COLUMBIA, Md., June 19, 2018 /PRNewswire/ -- Bronchoscopy is one of the most common interventional pulmonology procedures and most practitioners take it for granted that reprocessing (the multistep process of cleaning and disinfecting or sterilizing the device) of bronchoscopes is effective.
A new study, funded by 3M Company and supported by Healthmark Industries, has shown that this is not the case. Even when cleaned and disinfected according to current reprocessing guidelines, the study found that the majority of patient-ready, reusable, flexible bronchoscopes were contaminated and damaged.
"The results are worrisome as patients undergoing bronchoscopy are commonly at high risk for infection due to transplant status, critical illness, or immune-suppression due to malignancy or chronic disease," the study said.
The study, presented last week at the Association for Professionals in Infection Control's annual conference APIC 2018, concludes that "shifting toward using sterilized or single-use bronchoscopes" could reduce the risk of life-threatening infection transmission among patients.
"The study validates what we have been saying for years, that single-use bronchoscopes are a better alternative than those that are cleaned and reused," said Lars Marcher, CEO and President Ambu A/S, a medical device maker that has pioneered the disposable bronchoscope. "Single-use bronchoscopes, like the ones we have been manufacturing and selling since 2009, are safe, effective and protect patients from viruses, bacteria and pathogens that can cause illness and even death."
The study will be published in an upcoming issue of Chest Journal.
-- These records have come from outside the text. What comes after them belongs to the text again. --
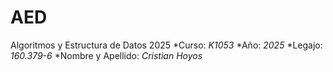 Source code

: # AED
Algoritmos y Estructura de Datos 2025
*Curso: *K1053*
*Año: *2025*
*Legajo: *160.379-6*
*Nombre y Apellido: *Cristian Hoyos*
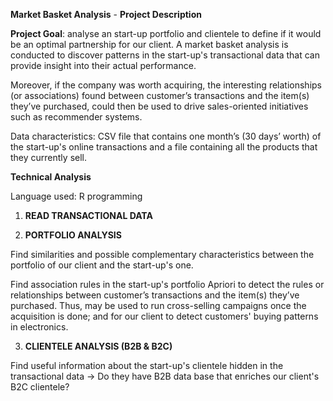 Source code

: **Market Basket Analysis** - **Project Description**<br />

**Project Goal**: analyse an start-up portfolio and clientele to define if it would be an optimal partnership for our client. A market basket analysis is conducted to discover patterns in the start-up's transactional data that can provide insight into their actual performance.<br />

Moreover, if the company was worth acquiring, the interesting relationships (or associations) found between customer’s transactions and the item(s) they’ve purchased, could then be used to drive sales-oriented initiatives such as recommender systems.<br />

Data characteristics: CSV file that contains one month’s (30 days’ worth) of the start-up's online transactions and a file containing all the products that they currently sell.<br />

**Technical Analysis**<br />

Language used: R programming<br />

1. **READ TRANSACTIONAL DATA**

2. **PORTFOLIO ANALYSIS**

Find similarities and possible complementary characteristics between the portfolio of our client and the start-up's one.

Find association rules in the start-up's portfolio Apriori to detect the rules or relationships between customer’s transactions and the item(s) they’ve purchased. Thus, may be used to run cross-selling campaigns once the acquisition is done; and for our client to detect customers' buying patterns in electronics.

3. **CLIENTELE ANALYSIS (B2B & B2C)**

Find useful information about the start-up's clientele hidden in the transactional data -> Do they have B2B data base that enriches our client's B2C clientele?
The work was done in collaboration with scientists at several institutions, among them Cori L. Ofstead, MSPH, Mariah R. Quick, MPH; Harry P. Wetzler, MD, MSPH; John E. Eiland, RN, MS; Otis L. Heymann, BA of Ofstead & Associates in St. Paul, Minnesota; David A. Sonetti, MD and J. Scott Ferguson, MD, FCCP of the Division of Pulmonary and Critical Care Medicine, Department of Medicine, University of Wisconsin School of Medicine and Public Health.
Ofstead and her colleagues conducted the study at three large hospitals in the United States in 2017, including two transplant centers. The researchers examined 24 clinically used flexible bronchoscopes after they were cleaned and disinfected in accordance with their institutional practices. (Protocols for effectively reprocessing bronchoscopes are complex and include bedside pre-cleaning, leak testing, manual cleaning, and sterilization or high-level disinfection (HLD) followed by drying.)
The researchers observed reprocessing practices, visually inspected ports and channels, and assessed storage conditions. Contamination was detected using microbial cultures and tests for protein, hemoglobin, and adenosine triphosphate. Reprocessing practices were found to be substandard at two of the three hospitals studied.
Although numerous cases of microbial transmission and infections linked to insufficient reprocessing of reusable flexible bronchoscopes have been reported, this study shows that current reprocessing guidelines -- even when done properly -- are "ineffective."
After manual cleaning, the researchers found that 100% of the bronchoscopes evaluated had residual contamination. Microbial growth was found in 14 (58%) of the fully-reprocessed bronchoscopes, including mold, Stenotrophomonas maltophilia, and Escherichia coli/Shigella spp. Researchers say that even more bacteria, yet to be identified, may be found on the bronchoscopes and no tests were done to detect viruses such as Hepatitis B, Hepatitis C, or influenza.
Visible irregularities were observed in 100% of bronchoscopes, including retained fluid; brown, red, or oily residue; scratches; damaged insertion tubes and distal ends; and filamentous debris in channels. Storage conditions could also have contaminated reprocessed bronchoscopes, as visual inspections and ATP tests determined that storage cabinets were not clean.
At one of the sites, results of tests done on a new bronchoscope suggest contaminants were introduced to the bronchoscope during initial cleaning, even before any clinical use. In addition, nursing staff at two of the hospitals were observed handling and transporting patient-ready bronchoscopes with bare hands, potentially exposing the bronchoscopes to contaminants.